In any case, virtual assistants are here. The question now is: Are we really using them? At CES, Google claimed yes–four times more people are using Assistant than last year. But that’s the sort of vague stat that leaves us wondering: What are they doing with it? Are those interactions meaningful? And what counts as an active user, anyway?
Apple is making new friends
Apple usually skips CES in favor of its own events, but this week it made a rare attempt to steal the show without actually announcing any products of its own. The biggest news is that Apple–fresh off devastating quarterly earnings that showed iPhone growth has tanked–is making a bigger effort to be interoperable with third-party products, and make its services accessible without using Apple devices themselves.
You’ll now be able to stream content from an iPhone to a Vizio, Samsung, or LG TV via the Airplay 2 standard that all three of these big TV manufacturers will be baking into their sets. This means you’ll be able to mirror your phone onto your TV, or stream content to it without cables and other headaches. (Sorry, Apple TV! You seemed very nice!) Here we see Apple operating a lot more like Google, which has done something similar with Chromecast support in the past. But Apple dove in at really big scale, seemingly overnight.
More major, however, was Samsung’s announcement that Samsung TVs will be getting an integrated iTunes app. That means you won’t need any Apple hardware whatsoever to stream iTunes content to a TV. Here we see signs of Apple recognizing its need to embrace its services business, rather than simply sell hardware. And dang, it’s actually kind of cool, right? Of course your iTunes library should be as flexible to stream as Netflix, HBO, and other popular apps. The announcement teases a new future for Apple that’s decoupled from pricey hardware (which we really shouldn’t be replacing every two years, anyway).
Finally, one tangential Apple-CES item that should be mentioned was a stat Tim Cook shared in an interview with CNBC. Cook said that the company’s wearable products–the Apple Watch and AirPods–create more revenue than the iPod line did at its peak. This demonstrates the scale that Apple works at nearly 20 years since it launched the first iPod. It also portends the importance of wearables to Apple’s future as it explores services.
The way we get around in the post-Uber world will change, again
When I took a ride in Waymo’s first driverless taxi last year, I noticed something interesting: The app interface doesn’t show your route–it just shows the start point and end point. I joked to one of Waymo’s product developers that it had already designed its interface for flying cars. They laughed, but only a little. Perhaps because that’s exactly the kind of thinking that the mobility industry is doing, now that self-driving technologies are maturing and digital ride hailing has been figured out. The way we move is only going to keep changing.
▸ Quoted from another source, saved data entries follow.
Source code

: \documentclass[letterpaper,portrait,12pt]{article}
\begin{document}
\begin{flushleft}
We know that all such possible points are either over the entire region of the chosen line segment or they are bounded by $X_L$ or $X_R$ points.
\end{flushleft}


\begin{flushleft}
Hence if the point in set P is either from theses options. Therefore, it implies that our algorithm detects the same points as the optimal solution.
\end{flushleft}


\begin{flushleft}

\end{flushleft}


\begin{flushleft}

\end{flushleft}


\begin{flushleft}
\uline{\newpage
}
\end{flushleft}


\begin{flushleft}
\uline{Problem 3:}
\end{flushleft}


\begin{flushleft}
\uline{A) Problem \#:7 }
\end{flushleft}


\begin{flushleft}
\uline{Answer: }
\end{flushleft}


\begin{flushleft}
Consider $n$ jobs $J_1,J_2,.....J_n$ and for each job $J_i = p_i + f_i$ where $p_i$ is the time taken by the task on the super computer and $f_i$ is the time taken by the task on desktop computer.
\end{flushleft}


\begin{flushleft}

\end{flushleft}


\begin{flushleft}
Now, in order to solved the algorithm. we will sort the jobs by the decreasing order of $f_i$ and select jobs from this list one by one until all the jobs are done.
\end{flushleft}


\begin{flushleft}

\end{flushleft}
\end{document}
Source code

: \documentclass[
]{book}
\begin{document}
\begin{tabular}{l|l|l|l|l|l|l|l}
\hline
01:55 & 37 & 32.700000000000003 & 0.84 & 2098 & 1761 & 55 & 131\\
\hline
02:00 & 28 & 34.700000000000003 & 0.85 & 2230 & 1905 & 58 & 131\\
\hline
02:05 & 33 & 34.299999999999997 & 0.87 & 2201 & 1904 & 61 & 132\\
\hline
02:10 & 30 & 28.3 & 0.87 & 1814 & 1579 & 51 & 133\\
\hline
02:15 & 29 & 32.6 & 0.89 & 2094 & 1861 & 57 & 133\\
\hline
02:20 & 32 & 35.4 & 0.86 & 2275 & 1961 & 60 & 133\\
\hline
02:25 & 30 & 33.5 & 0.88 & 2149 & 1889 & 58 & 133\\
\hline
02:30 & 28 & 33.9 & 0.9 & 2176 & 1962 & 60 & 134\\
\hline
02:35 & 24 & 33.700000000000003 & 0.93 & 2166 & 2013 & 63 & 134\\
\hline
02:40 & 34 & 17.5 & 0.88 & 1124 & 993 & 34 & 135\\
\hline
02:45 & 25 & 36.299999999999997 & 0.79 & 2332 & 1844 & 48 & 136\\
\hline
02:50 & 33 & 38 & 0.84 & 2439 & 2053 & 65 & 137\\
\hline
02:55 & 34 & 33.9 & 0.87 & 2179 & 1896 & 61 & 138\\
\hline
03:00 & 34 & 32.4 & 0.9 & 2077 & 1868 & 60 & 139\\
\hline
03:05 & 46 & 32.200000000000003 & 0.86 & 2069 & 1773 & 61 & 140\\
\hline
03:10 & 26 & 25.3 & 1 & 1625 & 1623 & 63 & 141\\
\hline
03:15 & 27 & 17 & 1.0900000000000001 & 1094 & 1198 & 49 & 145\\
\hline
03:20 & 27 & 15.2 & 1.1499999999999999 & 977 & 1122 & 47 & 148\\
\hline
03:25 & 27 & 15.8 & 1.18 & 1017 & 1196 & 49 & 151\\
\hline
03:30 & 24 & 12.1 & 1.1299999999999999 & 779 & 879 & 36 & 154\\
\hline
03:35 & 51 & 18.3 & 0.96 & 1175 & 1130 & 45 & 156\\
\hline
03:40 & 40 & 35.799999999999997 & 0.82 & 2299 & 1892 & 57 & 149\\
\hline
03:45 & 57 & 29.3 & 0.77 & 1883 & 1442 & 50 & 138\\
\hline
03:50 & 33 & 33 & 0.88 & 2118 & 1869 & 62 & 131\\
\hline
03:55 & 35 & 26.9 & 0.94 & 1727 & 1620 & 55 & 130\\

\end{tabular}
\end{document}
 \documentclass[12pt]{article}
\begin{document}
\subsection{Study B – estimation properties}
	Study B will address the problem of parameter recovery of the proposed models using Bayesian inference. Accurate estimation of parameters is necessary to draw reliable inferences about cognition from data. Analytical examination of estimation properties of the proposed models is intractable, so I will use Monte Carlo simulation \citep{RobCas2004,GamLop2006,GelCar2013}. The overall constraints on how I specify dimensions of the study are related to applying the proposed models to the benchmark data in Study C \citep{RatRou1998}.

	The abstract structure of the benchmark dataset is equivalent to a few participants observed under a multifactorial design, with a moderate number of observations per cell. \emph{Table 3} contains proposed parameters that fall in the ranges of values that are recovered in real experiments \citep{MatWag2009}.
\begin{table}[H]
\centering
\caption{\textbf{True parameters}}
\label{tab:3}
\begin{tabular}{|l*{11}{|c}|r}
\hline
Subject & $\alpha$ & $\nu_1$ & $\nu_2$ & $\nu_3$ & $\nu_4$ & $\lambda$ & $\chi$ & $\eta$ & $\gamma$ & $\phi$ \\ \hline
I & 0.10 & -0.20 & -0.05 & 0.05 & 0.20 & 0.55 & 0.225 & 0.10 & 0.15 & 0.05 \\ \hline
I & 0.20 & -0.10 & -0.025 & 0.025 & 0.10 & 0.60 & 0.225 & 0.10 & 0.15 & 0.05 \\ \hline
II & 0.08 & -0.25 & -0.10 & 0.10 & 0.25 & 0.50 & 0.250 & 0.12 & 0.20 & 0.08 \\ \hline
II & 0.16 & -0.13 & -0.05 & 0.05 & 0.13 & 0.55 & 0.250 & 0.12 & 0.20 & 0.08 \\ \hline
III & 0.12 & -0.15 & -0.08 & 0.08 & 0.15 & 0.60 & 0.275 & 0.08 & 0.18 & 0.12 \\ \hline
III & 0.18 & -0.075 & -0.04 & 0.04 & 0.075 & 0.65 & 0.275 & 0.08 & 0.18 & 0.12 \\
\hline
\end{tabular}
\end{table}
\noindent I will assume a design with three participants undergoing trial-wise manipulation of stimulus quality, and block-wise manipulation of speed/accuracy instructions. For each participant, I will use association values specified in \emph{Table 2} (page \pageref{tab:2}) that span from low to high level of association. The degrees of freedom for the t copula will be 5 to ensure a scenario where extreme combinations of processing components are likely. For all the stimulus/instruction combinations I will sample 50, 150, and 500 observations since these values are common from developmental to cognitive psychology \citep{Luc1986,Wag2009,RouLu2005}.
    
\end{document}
This long-term–and wildly futuristic–strategizing was on full display at CES. For starters, the Uber partner Bell showed off a second-stage concept of its flying car that both companies swear they will begin testing in 2020. (This has been on the docket for a while.) A full-scale model on the CES floor promised to fly five people at speeds reaching 150 mph. Of course, it didn’t actually fly, but it’s being taken seriously for an important reason: Bell is an established aircraft developer that makes the propulsion technology behind the V-22 Osprey (the crazy-expensive military helicopter plane thing).
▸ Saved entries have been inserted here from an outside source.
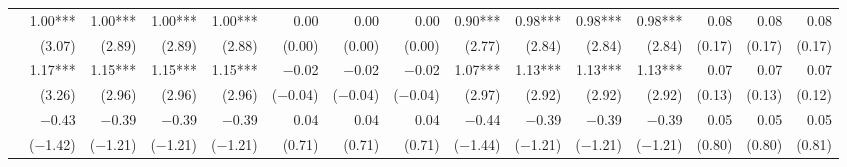 \begin{tabularx}{1.45\textwidth}{lRRRRRRRRRRRRRR}
		 & \num{1.00}***\phantom{)} & \num{1.00}***\phantom{)} & \num{1.00}***\phantom{)} & \num{1.00}***\phantom{)} & \num{0.00}\phantom{***)} & \num{0.00}\phantom{***)} & \num{0.00}\phantom{***)} & \num{0.90}***\phantom{)} & \num{0.98}***\phantom{)} & \num{0.98}***\phantom{)} & \num{0.98}***\phantom{)} & \num{0.08}\phantom{***)} & \num{0.08}\phantom{***)} & \num{0.08}\phantom{***)} \\
		 & (\num{3.07})\phantom{***} & (\num{2.89})\phantom{***} & (\num{2.89})\phantom{***} & (\num{2.88})\phantom{***} & (\num{0.00})\phantom{***} & (\num{0.00})\phantom{***} & (\num{0.00})\phantom{***} & (\num{2.77})\phantom{***} & (\num{2.84})\phantom{***} & (\num{2.84})\phantom{***} & (\num{2.84})\phantom{***} & (\num{0.17})\phantom{***} & (\num{0.17})\phantom{***} & (\num{0.17})\phantom{***} \\ [\dspacing]
		 & \num{1.17}***\phantom{)} & \num{1.15}***\phantom{)} & \num{1.15}***\phantom{)} & \num{1.15}***\phantom{)} & \num{-0.02}\phantom{***)} & \num{-0.02}\phantom{***)} & \num{-0.02}\phantom{***)} & \num{1.07}***\phantom{)} & \num{1.13}***\phantom{)} & \num{1.13}***\phantom{)} & \num{1.13}***\phantom{)} & \num{0.07}\phantom{***)} & \num{0.07}\phantom{***)} & \num{0.07}\phantom{***)} \\
		 & (\num{3.26})\phantom{***} & (\num{2.96})\phantom{***} & (\num{2.96})\phantom{***} & (\num{2.96})\phantom{***} & (\num{-0.04})\phantom{***} & (\num{-0.04})\phantom{***} & (\num{-0.04})\phantom{***} & (\num{2.97})\phantom{***} & (\num{2.92})\phantom{***} & (\num{2.92})\phantom{***} & (\num{2.92})\phantom{***} & (\num{0.13})\phantom{***} & (\num{0.13})\phantom{***} & (\num{0.12})\phantom{***} \\ [\dspacing]
		 & \num{-0.43}\phantom{***)} & \num{-0.39}\phantom{***)} & \num{-0.39}\phantom{***)} & \num{-0.39}\phantom{***)} & \num{0.04}\phantom{***)} & \num{0.04}\phantom{***)} & \num{0.04}\phantom{***)} & \num{-0.44}\phantom{***)} & \num{-0.39}\phantom{***)} & \num{-0.39}\phantom{***)} & \num{-0.39}\phantom{***)} & \num{0.05}\phantom{***)} & \num{0.05}\phantom{***)} & \num{0.05}\phantom{***)} \\
		 & (\num{-1.42})\phantom{***} & (\num{-1.21})\phantom{***} & (\num{-1.21})\phantom{***} & (\num{-1.21})\phantom{***} & (\num{0.71})\phantom{***} & (\num{0.71})\phantom{***} & (\num{0.71})\phantom{***} & (\num{-1.44})\phantom{***} & (\num{-1.21})\phantom{***} & (\num{-1.21})\phantom{***} & (\num{-1.21})\phantom{***} & (\num{0.80})\phantom{***} & (\num{0.80})\phantom{***} & (\num{0.81})\phantom{***} \\ [\dspacing]


\end{tabularx}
Hyundai also shared its vision for a wild car with four wheels and four legs called the Elevate. It’s designed for first responders who need to wheel and crawl their way through difficult terrain. A concept rendering also showed the Elevate lifting a person in a wheelchair up the steps of their brownstone. The concept offered a taste of what’s possible if robotics and self-driving technologies marry in just the right way–and it makes a superb complement to the latest concepts showed off by Toyota, which has been running a contest to offer people in wheelchairs high-tech alternatives to everyday transit.
Segway–which some might remember built a standing wheelchair years ago–also showed up to CES with two interesting announcements of its own. First, it will build more durable scooters–which is good and necessary!–in a partnership with Lyft.
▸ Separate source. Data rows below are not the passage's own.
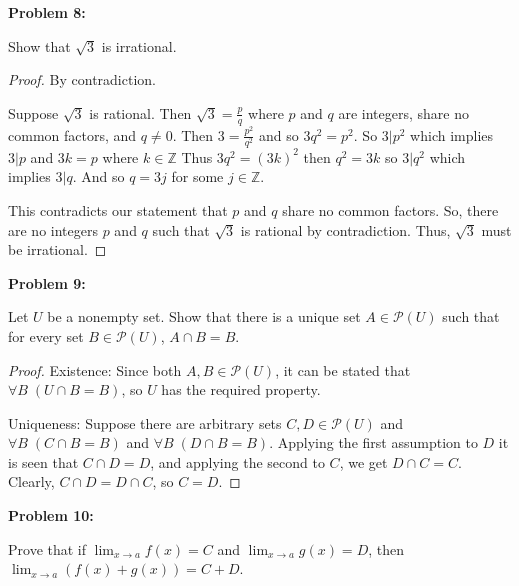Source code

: \documentclass{article}
\begin{document}

    \textbf{Problem 8:}

    Show that $\sqrt{3}$ is irrational.

    \begin{proof}
        By contradiction. 
        
        Suppose $\sqrt{3}$ is rational. Then $\sqrt{3} = \frac{p}{q}$
        where $p$ and $q$ are integers, share no common factors, and $q\neq 0$. Then
        $3=\frac{p^2}{q^2}$ and so $3q^2=p^2$. So $3|p^2$ which implies $3|p$ and $3k=p$
        where $k \in\mathbb{Z}$ Thus $3q^2=(3k)^2$ then $q^2=3k$ so $3|q^2$ which implies
        $3|q$. And so $q=3j$ for some $j\in\mathbb{Z}$. 
        
        This contradicts our statement that $p$ and $q$ share no common factors. So, there 
        are no integers $p$ and $q$ such that $\sqrt{3}$ is rational by contradiction. Thus,
        $\sqrt{3}$ must be irrational.
    \end{proof}


    \textbf{Problem 9:}

    Let $U$ be a nonempty set. Show that there is a unique set $A \in \mathcal{P}(U)$ such
    that for every set $B \in\mathcal{P}(U)$, $A \cap B = B$.

    \begin{proof}
        Existence: Since both $A,B\in\mathcal{P}(U)$, it can be stated that 
        $\forall B\; (U\cap B=B)$, so $U$ has the required property. 

        Uniqueness: Suppose there are arbitrary sets $C,D\in\mathcal{P}(U)$ and $\forall B\; (C\cap B=B)$
        and  $\forall B\; (D\cap B=B)$. Applying the first assumption to $D$ it is seen that
        $C\cap D = D$, and applying the second to $C$, we get $D\cap C = C$. Clearly,
        $C\cap D = D\cap C$, so $C=D$.
    \end{proof}


    \textbf{Problem 10:}

    Prove that if 
    $\lim_{x\rightarrow a} f(x) = C$ and $\lim_{x\rightarrow a} g(x) = D$, then 
    $\lim_{x\rightarrow a}(f(x)+g(x)) = C + D$.
\end{document}
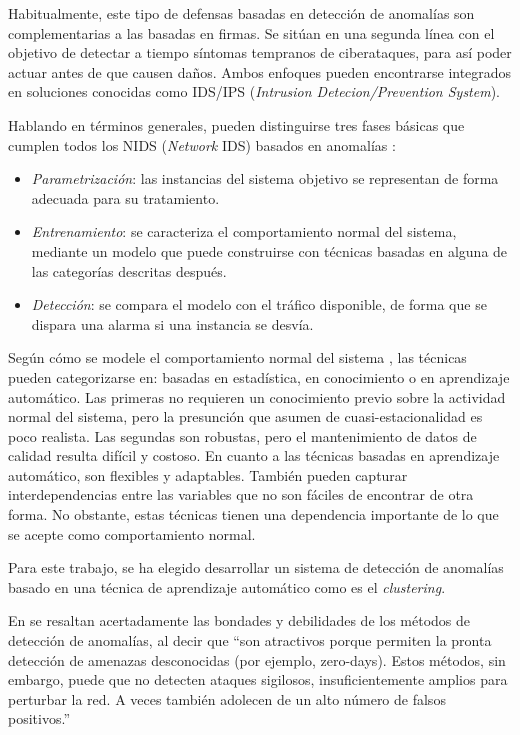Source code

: Habitualmente, este tipo de defensas basadas en detección de anomalías son complementarias a las basadas en firmas.
Se sitúan en una segunda línea con el objetivo de detectar a tiempo síntomas tempranos de ciberataques, para así poder actuar antes de que causen daños.
Ambos enfoques pueden encontrarse integrados en soluciones conocidas como IDS/IPS (\emph{Intrusion Detecion/Prevention System}).

Hablando en términos generales, pueden distinguirse tres fases básicas que cumplen todos los NIDS (\emph{Network} IDS) basados en anomalías \cite{GarciaTeodoro_2009}:
\begin{itemize}
    \item \emph{Parametrización}: las instancias del sistema objetivo se representan de forma adecuada para su tratamiento.
    \item \emph{Entrenamiento}: se caracteriza el comportamiento normal del sistema, mediante un modelo que puede construirse con técnicas basadas en alguna de las categorías descritas después.
    \item \emph{Detección}: se compara el modelo con el tráfico disponible, de forma que se dispara una alarma si una instancia se desvía.
\end{itemize}

Según cómo se modele el comportamiento normal del sistema \cite{Lazaveric_2005}, las técnicas pueden categorizarse en: basadas en estadística, en conocimiento o en aprendizaje automático.
Las primeras no requieren un conocimiento previo sobre la actividad normal del sistema, pero la presunción que asumen de cuasi-estacionalidad es poco realista.
Las segundas son robustas, pero el mantenimiento de datos de calidad resulta difícil y costoso.
En cuanto a las técnicas basadas en aprendizaje automático, son flexibles y adaptables.
También pueden capturar interdependencias entre las variables que no son fáciles de encontrar de otra forma.
No obstante, estas técnicas tienen una dependencia importante de lo que se acepte como comportamiento normal.

Para este trabajo, se ha elegido desarrollar un sistema de detección de anomalías basado en una técnica de aprendizaje automático como es el \emph{clustering}.

En \cite{Alconzo_2019} se resaltan acertadamente las bondades y debilidades de los métodos de detección de anomalías, al decir que
``son atractivos porque permiten la pronta detección de amenazas desconocidas (por ejemplo, zero-days).
Estos métodos, sin embargo, puede que no detecten ataques sigilosos, insuficientemente amplios para perturbar la red.
A veces también adolecen de un alto número de falsos positivos.''

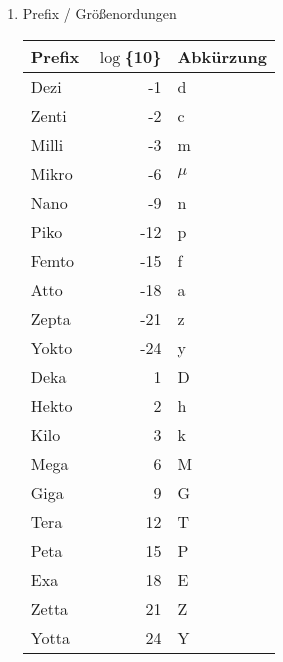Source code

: \documentclass[11pt]{article}
\begin{document}
\begin{enumerate}
\item Prefix / Größenordungen
\label{sec-1-3-2-4}
\begin{center}
\begin{tabular}{lrl}
Prefix & $\log$\{10\} & Abkürzung\\
\hline
Dezi & -1 & d\\
Zenti & -2 & c\\
Milli & -3 & m\\
Mikro & -6 & $\mu$\\
Nano & -9 & n\\
Piko & -12 & p\\
Femto & -15 & f\\
Atto & -18 & a\\
Zepta & -21 & z\\
Yokto & -24 & y\\
Deka & 1 & D\\
Hekto & 2 & h\\
Kilo & 3 & k\\
Mega & 6 & M\\
Giga & 9 & G\\
Tera & 12 & T\\
Peta & 15 & P\\
Exa & 18 & E\\
Zetta & 21 & Z\\
Yotta & 24 & Y\\
\end{tabular}
\end{center}
\end{enumerate}
\end{document}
Secondly, Segway showed off a delivery robot that looks something like a filing cabinet on wheels with an iPad taped to the top. Developed for office buildings and malls, you can imagine it delivering staplers and Starbucks, but not much more. At first glance, the bot is a perfect example of CES being used for marketing hype more than a viable product–especially since delivery robots have had a tough time coming to market (they were quickly banned in San Francisco before legislators changed their minds).
Mercedes is making a play for mass transit of its own through the introduction of something the company calls Vision Urbanetic. It’s a combination of cars and IT infrastructure that’s designed to declog city streets using a combination of sensors, algorithms, and self-driving vehicles. (It’s pretty much an Uber/Lyft/Waymo competitor, from what I can tell.) I have no clue if they can pull it off, but the glowing, self-driving Mercedes was right at home on the Vegas strip.
As the annual tech show finishes up today, we’re left with a vision of a tech industry pushing plenty of flashy flying car concepts and other typically bombastic CES announcements. But based on the way Google, Amazon, and now Apple showed up at CES, 2019 will be full of surprises, too. One thing is certain: It’s shaping up to be a year when platform holders continue to spread their tentacles into every nook and cranny of our lives.